Problem to solve
Scan the lines below for "wrong" and copy the matches.

[Data extracted from a collection]
- - - - -
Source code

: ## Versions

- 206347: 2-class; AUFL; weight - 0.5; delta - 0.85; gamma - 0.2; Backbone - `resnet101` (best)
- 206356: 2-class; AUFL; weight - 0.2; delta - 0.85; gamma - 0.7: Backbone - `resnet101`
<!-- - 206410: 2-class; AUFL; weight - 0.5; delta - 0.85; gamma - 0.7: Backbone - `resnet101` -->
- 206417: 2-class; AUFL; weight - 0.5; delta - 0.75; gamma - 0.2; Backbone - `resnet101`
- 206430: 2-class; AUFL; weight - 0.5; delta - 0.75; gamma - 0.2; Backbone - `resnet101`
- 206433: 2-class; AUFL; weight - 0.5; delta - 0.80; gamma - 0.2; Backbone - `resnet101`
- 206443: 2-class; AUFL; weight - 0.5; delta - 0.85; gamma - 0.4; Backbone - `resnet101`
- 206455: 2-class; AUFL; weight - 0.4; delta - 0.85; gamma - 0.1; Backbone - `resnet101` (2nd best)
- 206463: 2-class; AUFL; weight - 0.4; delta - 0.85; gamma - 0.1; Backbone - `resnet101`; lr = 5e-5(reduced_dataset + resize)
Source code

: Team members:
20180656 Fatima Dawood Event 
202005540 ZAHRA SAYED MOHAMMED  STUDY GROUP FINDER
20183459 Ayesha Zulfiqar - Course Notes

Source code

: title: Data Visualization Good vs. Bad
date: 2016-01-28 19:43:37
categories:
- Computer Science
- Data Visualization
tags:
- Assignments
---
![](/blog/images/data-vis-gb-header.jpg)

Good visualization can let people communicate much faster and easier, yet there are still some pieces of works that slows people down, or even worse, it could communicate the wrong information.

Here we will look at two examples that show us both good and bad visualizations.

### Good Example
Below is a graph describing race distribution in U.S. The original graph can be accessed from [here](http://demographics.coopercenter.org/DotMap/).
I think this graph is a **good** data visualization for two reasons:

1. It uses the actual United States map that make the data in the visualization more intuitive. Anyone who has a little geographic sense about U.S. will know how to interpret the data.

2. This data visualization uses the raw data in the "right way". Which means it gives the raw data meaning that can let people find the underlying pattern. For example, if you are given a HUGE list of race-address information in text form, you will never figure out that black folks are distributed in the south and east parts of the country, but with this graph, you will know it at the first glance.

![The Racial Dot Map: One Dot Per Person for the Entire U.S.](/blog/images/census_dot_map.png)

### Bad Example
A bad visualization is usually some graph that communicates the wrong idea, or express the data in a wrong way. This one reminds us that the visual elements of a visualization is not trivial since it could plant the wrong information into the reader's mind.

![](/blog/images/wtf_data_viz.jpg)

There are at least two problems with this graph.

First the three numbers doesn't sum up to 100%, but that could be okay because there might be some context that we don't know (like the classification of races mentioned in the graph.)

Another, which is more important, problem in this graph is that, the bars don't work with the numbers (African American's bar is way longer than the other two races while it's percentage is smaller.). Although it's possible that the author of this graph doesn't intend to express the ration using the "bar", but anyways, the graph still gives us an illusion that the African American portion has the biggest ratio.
- - - - -
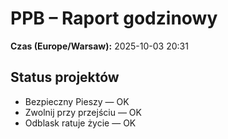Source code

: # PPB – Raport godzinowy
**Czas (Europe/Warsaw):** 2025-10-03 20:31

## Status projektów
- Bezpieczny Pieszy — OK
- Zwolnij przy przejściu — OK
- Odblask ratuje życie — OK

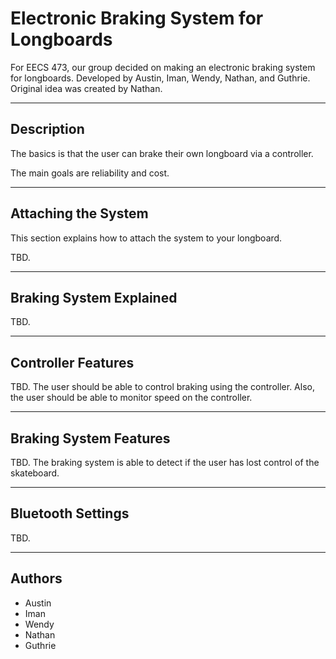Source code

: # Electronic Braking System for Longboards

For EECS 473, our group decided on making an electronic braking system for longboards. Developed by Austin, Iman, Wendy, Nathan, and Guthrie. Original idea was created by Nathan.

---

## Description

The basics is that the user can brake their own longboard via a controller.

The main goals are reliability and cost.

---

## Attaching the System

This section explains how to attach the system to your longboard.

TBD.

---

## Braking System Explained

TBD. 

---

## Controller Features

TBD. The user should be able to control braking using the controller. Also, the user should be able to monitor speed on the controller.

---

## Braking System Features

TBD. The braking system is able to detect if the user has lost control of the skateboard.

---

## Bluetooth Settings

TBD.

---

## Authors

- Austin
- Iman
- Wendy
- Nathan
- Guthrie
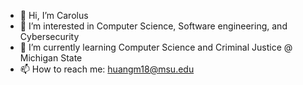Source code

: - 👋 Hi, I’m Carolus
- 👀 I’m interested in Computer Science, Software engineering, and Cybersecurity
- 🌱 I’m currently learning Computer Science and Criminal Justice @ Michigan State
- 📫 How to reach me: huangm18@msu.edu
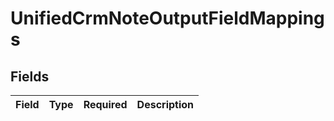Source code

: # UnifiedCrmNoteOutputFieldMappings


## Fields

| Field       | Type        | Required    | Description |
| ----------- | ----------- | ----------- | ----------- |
- - - - -
Solution
Good visualization can let people communicate much faster and easier, yet there are still some pieces of works that slows people down, or even worse, it could communicate the wrong information.
A bad visualization is usually some graph that communicates the wrong idea, or express the data in a wrong way. This one reminds us that the visual elements of a visualization is not trivial since it could plant the wrong information into the reader's mind.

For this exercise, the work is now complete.